• [Input data]
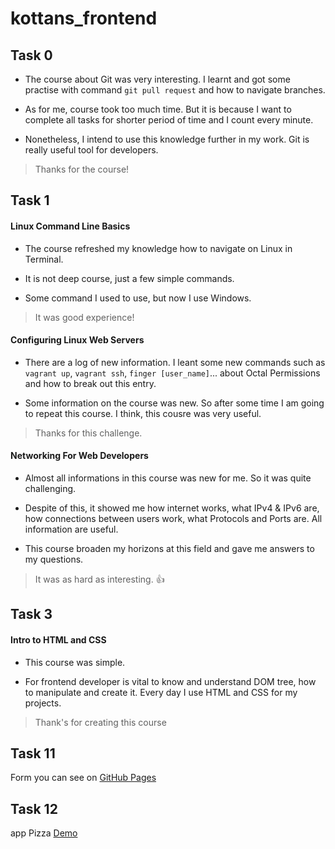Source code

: # kottans_frontend

## Task 0

* The course about Git was very interesting. I learnt and got some practise with command `git pull request` and how to navigate branches.

* As for me, course took too much time. But it is because I want to complete all tasks for shorter period of time and I count every  minute.

* Nonetheless, I intend to use this knowledge further in my work. Git is really useful tool for developers.

> Thanks for the course!


## Task 1

#### Linux Command Line Basics

* The course refreshed my knowledge how to navigate on Linux in Terminal.

* It is not deep course, just a few simple commands.

* Some command I used to use, but now I use Windows.

> It was good experience!

#### Configuring Linux Web Servers

* There are a log of new information. I leant some new commands such as `vagrant up`, `vagrant ssh`, `finger [user_name]`... about Octal Permissions and how to break out this entry.

* Some information on the course was new. So after some time I am going to repeat this course. I think, this cousre was very useful.

> Thanks for this challenge.

#### Networking For Web Developers

* Almost all informations in this course was new for me. So it was quite challenging.

* Despite of this, it showed me how internet works, what IPv4 & IPv6 are, how connections between users work, what Protocols and Ports are. All information are useful.

* This course broaden my horizons at this field and gave me answers to my questions.

> It was as hard as interesting. :thumbsup:


## Task 3

#### Intro to HTML and CSS

* This course was simple.

* For frontend developer is vital to know and understand DOM tree, how to manipulate and create it. Every day I use HTML and CSS for my projects.

> Thank's for creating this course



## Task 11

Form you can see on [GitHub Pages](https://victoriiaklubchuk.github.io/kottans_frontend/task_11/dist/ )


## Task 12

app Pizza  [Demo](https://victoriiaklubchuk.github.io/kottans_frontend/task_12/dist/)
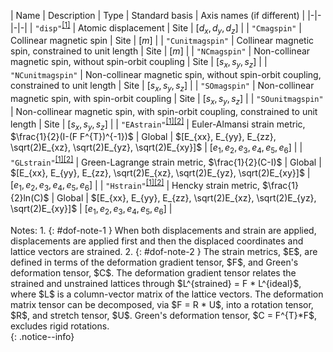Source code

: | Name | Description | Type | Standard basis | Axis names (if different) |
|-|-|-|-|
| `"disp"`<sup>[[1]](#dof-note-1)</sup> | Atomic displacement | Site | $[d_x, d_y, d_z]$ |
| `"Cmagspin"` | Collinear magnetic spin | Site | $[m]$ |
| `"Cunitmagspin"` | Collinear magnetic spin, constrained to unit length | Site | $[m]$ |
| `"NCmagspin"` | Non-collinear magnetic spin, without spin-orbit coupling | Site |  $[s_x, s_y, s_z]$ |
| `"NCunitmagspin"` | Non-collinear magnetic spin, without spin-orbit coupling, constrained to unit length | Site | $[s_x, s_y, s_z]$ |
| `"SOmagspin"` | Non-collinear magnetic spin, with spin-orbit coupling | Site | $[s_x, s_y, s_z]$ |
| `"SOunitmagspin"` | Non-collinear magnetic spin, with spin-orbit coupling, constrained to unit length | Site | $[s_x, s_y, s_z]$ |
| `"EAstrain"`<sup>[[1]](#dof-note-1)</sup><sup>[[2]](#dof-note-2)</sup> | Euler-Almansi strain metric, $\frac{1}{2}(I-(F F^{T})^{-1})$ | Global | $[E_{xx}, E_{yy}, E_{zz}, \sqrt(2)E_{xz}, \sqrt(2)E_{yz}, \sqrt(2)E_{xy}]$ | $[e_1, e_2, e_3, e_4, e_5, e_6]$ |
| `"GLstrain"`<sup>[[1]](#dof-note-1)</sup><sup>[[2]](#dof-note-2)</sup> | Green-Lagrange strain metric, $\frac{1}{2}(C-I)$ | Global | $[E_{xx}, E_{yy}, E_{zz}, \sqrt(2)E_{xz}, \sqrt(2)E_{yz}, \sqrt(2)E_{xy}]$ | $[e_1, e_2, e_3, e_4, e_5, e_6]$ |
| `"Hstrain"`<sup>[[1]](#dof-note-1)</sup><sup>[[2]](#dof-note-2)</sup> | Hencky strain metric, $\frac{1}{2}ln(C)$ | Global | $[E_{xx}, E_{yy}, E_{zz}, \sqrt(2)E_{xz}, \sqrt(2)E_{yz}, \sqrt(2)E_{xy}]$ | $[e_1, e_2, e_3, e_4, e_5, e_6]$ |

<div>
Notes:
1. {: #dof-note-1 } When both displacements and strain are applied, displacements are applied first and then the displaced coordinates and lattice vectors are strained.
2. {: #dof-note-2 } The strain metrics, $E$, are defined in terms of the deformation gradient tensor, $F$, and Green's deformation tensor, $C$. The deformation gradient tensor relates the strained and unstrained lattices through $L^{strained} = F * L^{ideal}$, where $L$ is a column-vector matrix of the lattice vectors. The deformation matrix tensor can be decomposed, via $F = R * U$, into a rotation tensor, $R$, and stretch tensor, $U$. Green's deformation tensor, $C = F^{T}*F$, excludes rigid rotations.
</div>
{: .notice--info}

• [What to do]
Scan the entries for lines holding the string "time", then copy every one of them.

• [Task output]
* As for me, course took too much time. But it is because I want to complete all tasks for shorter period of time and I count every  minute.
* Some information on the course was new. So after some time I am going to repeat this course. I think, this cousre was very useful.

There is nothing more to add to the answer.